Task objective: Filter the entries down to the lines containing "users", and copy those lines.

= Beginning of Section =

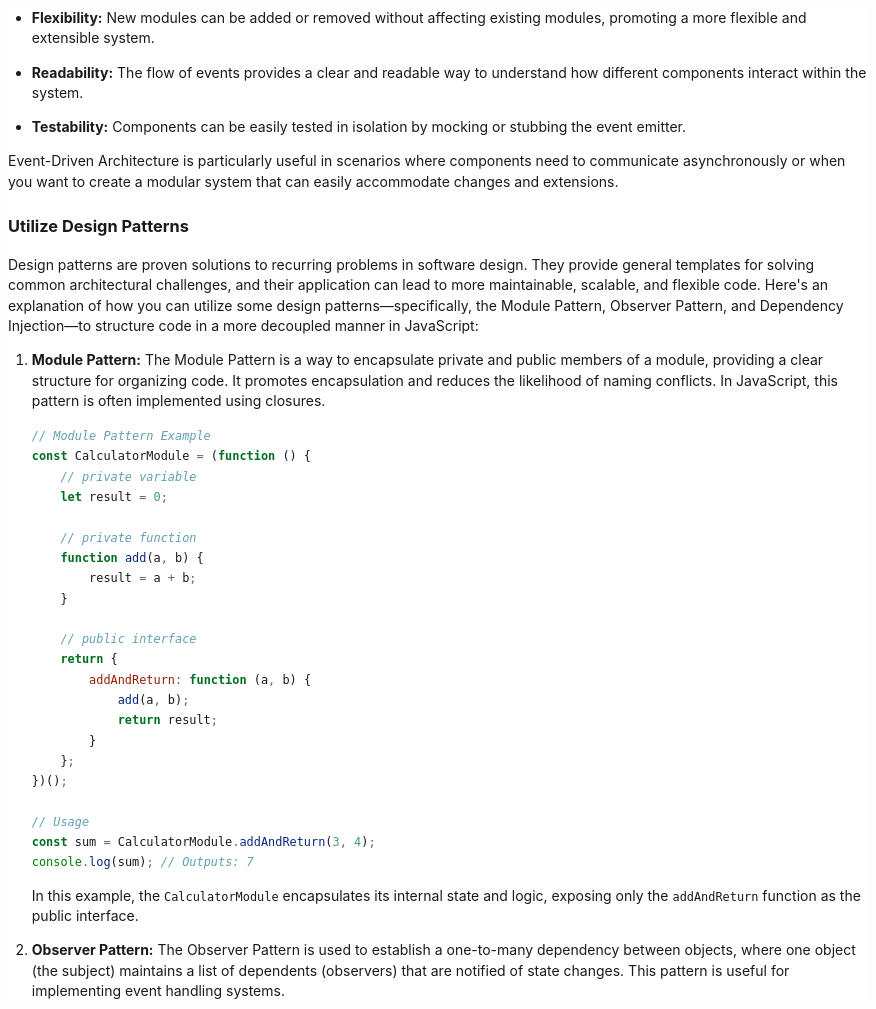 - **Flexibility:** New modules can be added or removed without affecting existing modules, promoting a more flexible and extensible system.

- **Readability:** The flow of events provides a clear and readable way to understand how different components interact within the system.

- **Testability:** Components can be easily tested in isolation by mocking or stubbing the event emitter.

Event-Driven Architecture is particularly useful in scenarios where components need to communicate asynchronously or when you want to create a modular system that can easily accommodate changes and extensions.

### Utilize Design Patterns
Design patterns are proven solutions to recurring problems in software design. They provide general templates for solving common architectural challenges, and their application can lead to more maintainable, scalable, and flexible code. Here's an explanation of how you can utilize some design patterns—specifically, the Module Pattern, Observer Pattern, and Dependency Injection—to structure code in a more decoupled manner in JavaScript:

1. **Module Pattern:**
   The Module Pattern is a way to encapsulate private and public members of a module, providing a clear structure for organizing code. It promotes encapsulation and reduces the likelihood of naming conflicts. In JavaScript, this pattern is often implemented using closures.

   ```javascript
   // Module Pattern Example
   const CalculatorModule = (function () {
       // private variable
       let result = 0;

       // private function
       function add(a, b) {
           result = a + b;
       }

       // public interface
       return {
           addAndReturn: function (a, b) {
               add(a, b);
               return result;
           }
       };
   })();

   // Usage
   const sum = CalculatorModule.addAndReturn(3, 4);
   console.log(sum); // Outputs: 7
   ```

   In this example, the `CalculatorModule` encapsulates its internal state and logic, exposing only the `addAndReturn` function as the public interface.

2. **Observer Pattern:**
   The Observer Pattern is used to establish a one-to-many dependency between objects, where one object (the subject) maintains a list of dependents (observers) that are notified of state changes. This pattern is useful for implementing event handling systems.
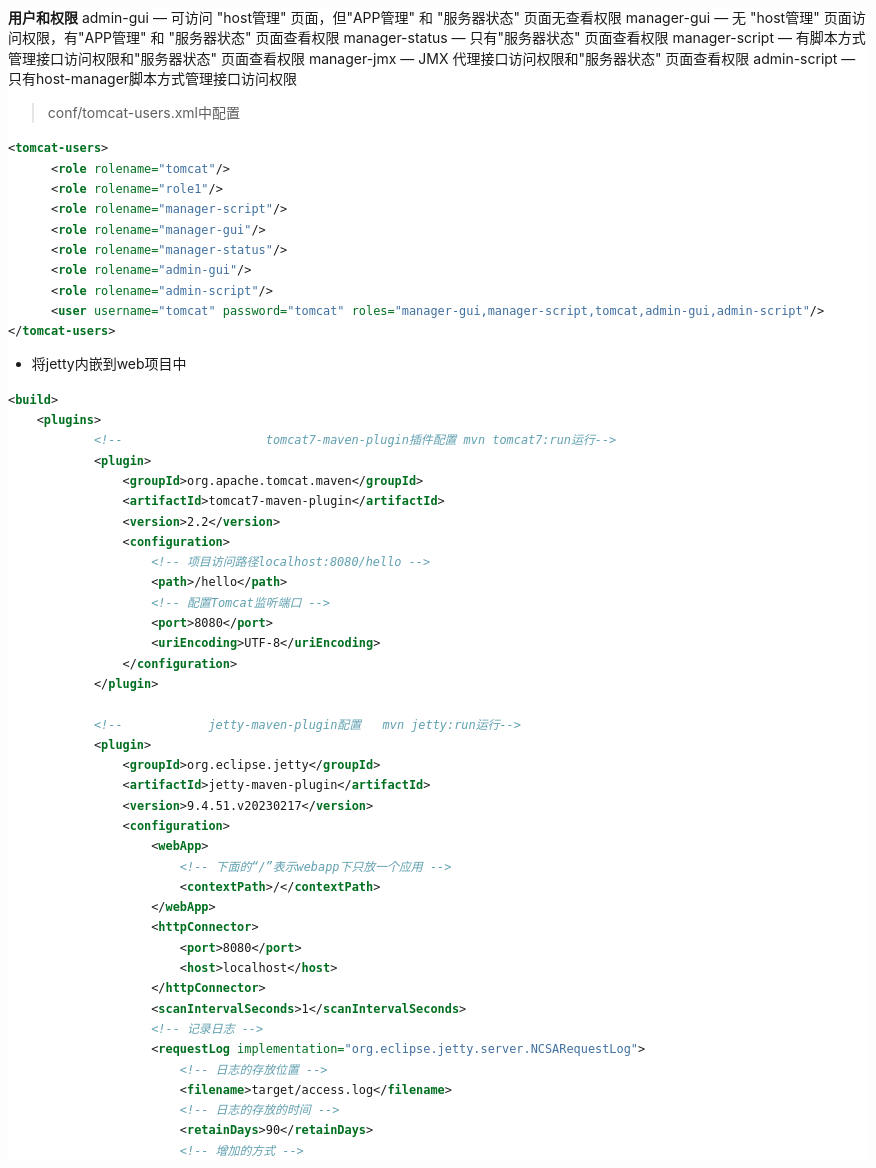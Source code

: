 **用户和权限**
admin-gui — 可访问 "host管理" 页面，但"APP管理" 和 "服务器状态" 页面无查看权限
manager-gui — 无 "host管理" 页面访问权限，有"APP管理" 和 "服务器状态" 页面查看权限
manager-status — 只有"服务器状态" 页面查看权限
manager-script — 有脚本方式管理接口访问权限和"服务器状态" 页面查看权限
manager-jmx — JMX 代理接口访问权限和"服务器状态" 页面查看权限
admin-script — 只有host-manager脚本方式管理接口访问权限


> conf/tomcat-users.xml中配置
```xml
<tomcat-users>
      <role rolename="tomcat"/>
      <role rolename="role1"/>
      <role rolename="manager-script"/>
      <role rolename="manager-gui"/>
      <role rolename="manager-status"/>
      <role rolename="admin-gui"/>
      <role rolename="admin-script"/>
      <user username="tomcat" password="tomcat" roles="manager-gui,manager-script,tomcat,admin-gui,admin-script"/>
</tomcat-users>

```


* 将jetty内嵌到web项目中
```xml
<build>
    <plugins>
            <!--                    tomcat7-maven-plugin插件配置 mvn tomcat7:run运行-->
            <plugin>
                <groupId>org.apache.tomcat.maven</groupId>
                <artifactId>tomcat7-maven-plugin</artifactId>
                <version>2.2</version>
                <configuration>
                    <!-- 项目访问路径localhost:8080/hello -->
                    <path>/hello</path>
                    <!-- 配置Tomcat监听端口 -->
                    <port>8080</port>
                    <uriEncoding>UTF-8</uriEncoding>
                </configuration>
            </plugin>

            <!--            jetty-maven-plugin配置   mvn jetty:run运行-->
            <plugin>
                <groupId>org.eclipse.jetty</groupId>
                <artifactId>jetty-maven-plugin</artifactId>
                <version>9.4.51.v20230217</version>
                <configuration>
                    <webApp>
                        <!-- 下面的“/”表示webapp下只放一个应用 -->
                        <contextPath>/</contextPath>
                    </webApp>
                    <httpConnector>
                        <port>8080</port>
                        <host>localhost</host>
                    </httpConnector>
                    <scanIntervalSeconds>1</scanIntervalSeconds>
                    <!-- 记录日志 -->
                    <requestLog implementation="org.eclipse.jetty.server.NCSARequestLog">
                        <!-- 日志的存放位置 -->
                        <filename>target/access.log</filename>
                        <!-- 日志的存放的时间 -->
                        <retainDays>90</retainDays>
                        <!-- 增加的方式 -->
```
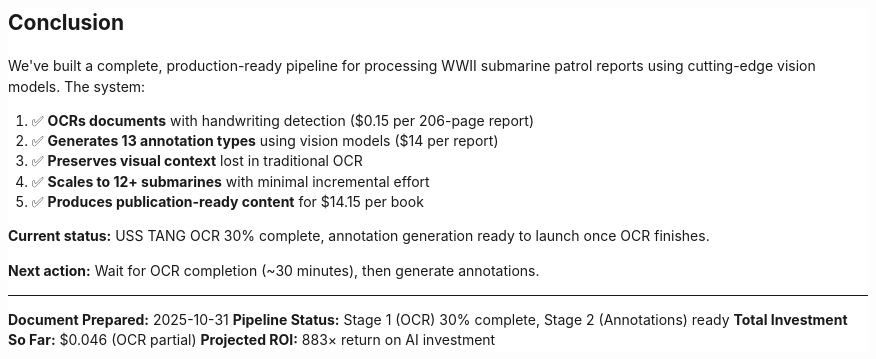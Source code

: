 
## Conclusion

We've built a complete, production-ready pipeline for processing WWII submarine patrol reports using cutting-edge vision models. The system:

1. ✅ **OCRs documents** with handwriting detection ($0.15 per 206-page report)
2. ✅ **Generates 13 annotation types** using vision models ($14 per report)
3. ✅ **Preserves visual context** lost in traditional OCR
4. ✅ **Scales to 12+ submarines** with minimal incremental effort
5. ✅ **Produces publication-ready content** for $14.15 per book

**Current status:** USS TANG OCR 30% complete, annotation generation ready to launch once OCR finishes.

**Next action:** Wait for OCR completion (~30 minutes), then generate annotations.

---

**Document Prepared:** 2025-10-31
**Pipeline Status:** Stage 1 (OCR) 30% complete, Stage 2 (Annotations) ready
**Total Investment So Far:** $0.046 (OCR partial)
**Projected ROI:** 883× return on AI investment
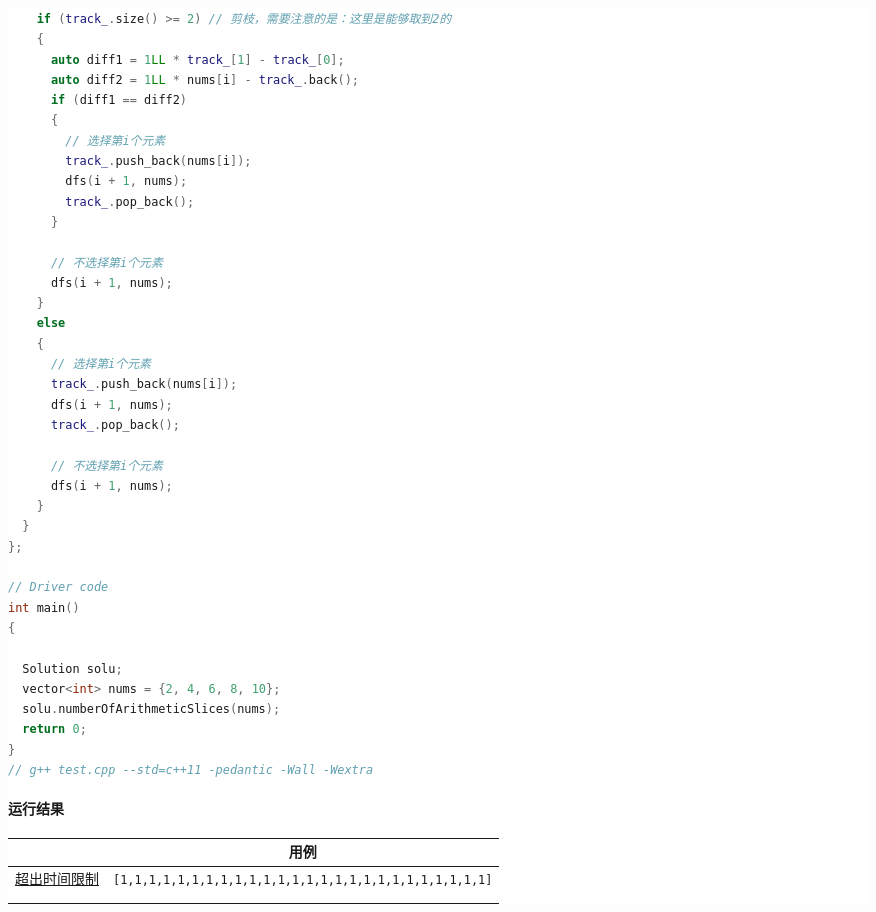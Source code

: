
 ```c++
    if (track_.size() >= 2) // 剪枝，需要注意的是：这里是能够取到2的
    {
      auto diff1 = 1LL * track_[1] - track_[0];
      auto diff2 = 1LL * nums[i] - track_.back();
      if (diff1 == diff2)
      {
        // 选择第i个元素
        track_.push_back(nums[i]);
        dfs(i + 1, nums);
        track_.pop_back();
      }

      // 不选择第i个元素
      dfs(i + 1, nums);
    }
    else
    {
      // 选择第i个元素
      track_.push_back(nums[i]);
      dfs(i + 1, nums);
      track_.pop_back();

      // 不选择第i个元素
      dfs(i + 1, nums);
    }
  }
};

// Driver code
int main()
{

  Solution solu;
  vector<int> nums = {2, 4, 6, 8, 10};
  solu.numberOfArithmeticSlices(nums);
  return 0;
}
// g++ test.cpp --std=c++11 -pedantic -Wall -Wextra

```

#### 运行结果

|                                                              | 用例                                                    |
| ------------------------------------------------------------ | ------------------------------------------------------- |
| [超出时间限制](https://leetcode.cn/submissions/detail/205600008/) | `[1,1,1,1,1,1,1,1,1,1,1,1,1,1,1,1,1,1,1,1,1,1,1,1,1,1]` |
|                                                              |                                                         |
|                                                              |                                                         |
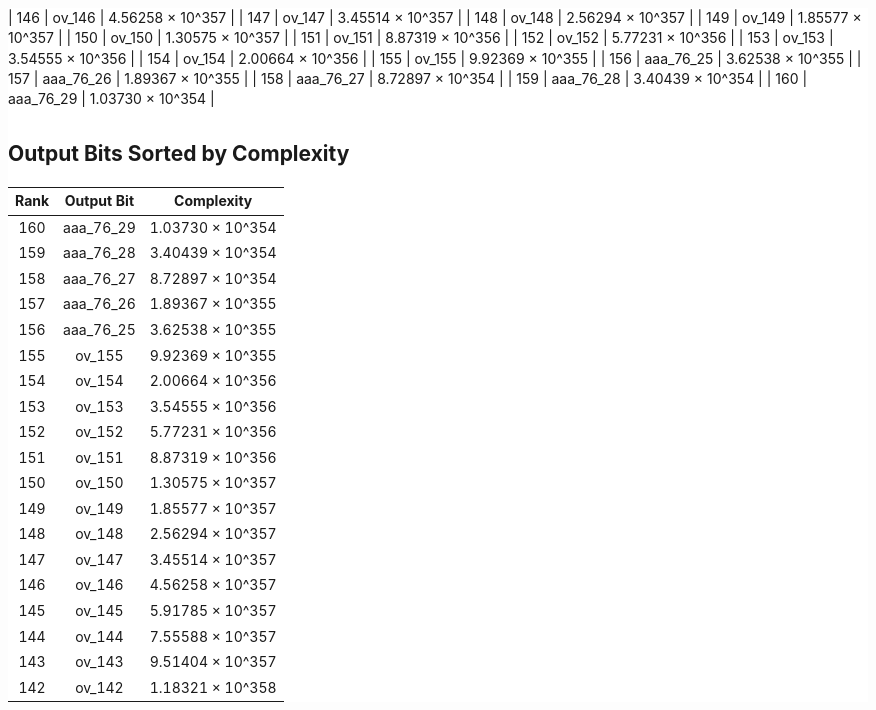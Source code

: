 | 146 | ov_146 | 4.56258 × 10^357 |
| 147 | ov_147 | 3.45514 × 10^357 |
| 148 | ov_148 | 2.56294 × 10^357 |
| 149 | ov_149 | 1.85577 × 10^357 |
| 150 | ov_150 | 1.30575 × 10^357 |
| 151 | ov_151 | 8.87319 × 10^356 |
| 152 | ov_152 | 5.77231 × 10^356 |
| 153 | ov_153 | 3.54555 × 10^356 |
| 154 | ov_154 | 2.00664 × 10^356 |
| 155 | ov_155 | 9.92369 × 10^355 |
| 156 | aaa_76_25 | 3.62538 × 10^355 |
| 157 | aaa_76_26 | 1.89367 × 10^355 |
| 158 | aaa_76_27 | 8.72897 × 10^354 |
| 159 | aaa_76_28 | 3.40439 × 10^354 |
| 160 | aaa_76_29 | 1.03730 × 10^354 |

## Output Bits Sorted by Complexity

| Rank | Output Bit | Complexity |
|:----:|:----------:|:----------:|
| 160 | aaa_76_29 | 1.03730 × 10^354 |
| 159 | aaa_76_28 | 3.40439 × 10^354 |
| 158 | aaa_76_27 | 8.72897 × 10^354 |
| 157 | aaa_76_26 | 1.89367 × 10^355 |
| 156 | aaa_76_25 | 3.62538 × 10^355 |
| 155 | ov_155 | 9.92369 × 10^355 |
| 154 | ov_154 | 2.00664 × 10^356 |
| 153 | ov_153 | 3.54555 × 10^356 |
| 152 | ov_152 | 5.77231 × 10^356 |
| 151 | ov_151 | 8.87319 × 10^356 |
| 150 | ov_150 | 1.30575 × 10^357 |
| 149 | ov_149 | 1.85577 × 10^357 |
| 148 | ov_148 | 2.56294 × 10^357 |
| 147 | ov_147 | 3.45514 × 10^357 |
| 146 | ov_146 | 4.56258 × 10^357 |
| 145 | ov_145 | 5.91785 × 10^357 |
| 144 | ov_144 | 7.55588 × 10^357 |
| 143 | ov_143 | 9.51404 × 10^357 |
| 142 | ov_142 | 1.18321 × 10^358 |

= End of Section =

Exercise answer:
> conf/tomcat-users.xml中配置
<tomcat-users>
</tomcat-users>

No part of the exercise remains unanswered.